MATERIAL FOR THIS EXERCISE:
+++

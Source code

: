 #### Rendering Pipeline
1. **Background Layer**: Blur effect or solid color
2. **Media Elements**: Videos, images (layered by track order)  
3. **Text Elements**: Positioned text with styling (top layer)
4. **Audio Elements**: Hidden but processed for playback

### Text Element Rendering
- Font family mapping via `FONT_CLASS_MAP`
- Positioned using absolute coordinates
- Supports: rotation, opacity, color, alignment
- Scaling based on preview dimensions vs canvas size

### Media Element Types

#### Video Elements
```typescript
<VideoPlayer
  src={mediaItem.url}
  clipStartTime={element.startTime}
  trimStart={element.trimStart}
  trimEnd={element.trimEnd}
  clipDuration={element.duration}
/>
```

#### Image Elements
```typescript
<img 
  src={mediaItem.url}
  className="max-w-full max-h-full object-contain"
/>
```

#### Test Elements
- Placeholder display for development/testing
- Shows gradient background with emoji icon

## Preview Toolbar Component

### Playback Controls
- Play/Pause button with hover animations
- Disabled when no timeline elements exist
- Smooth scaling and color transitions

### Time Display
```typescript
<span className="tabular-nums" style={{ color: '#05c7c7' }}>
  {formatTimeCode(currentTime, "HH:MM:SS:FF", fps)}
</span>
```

+++

ASSIGNED TASK:
Quote exactly the opening line of the material above and every line after it, up to and including the line that contains "- Font family".

RESPONSE BOX:
Source code

: #### Rendering Pipeline
1. **Background Layer**: Blur effect or solid color
2. **Media Elements**: Videos, images (layered by track order)  
3. **Text Elements**: Positioned text with styling (top layer)
4. **Audio Elements**: Hidden but processed for playback

### Text Element Rendering
- Font family mapping via `FONT_CLASS_MAP`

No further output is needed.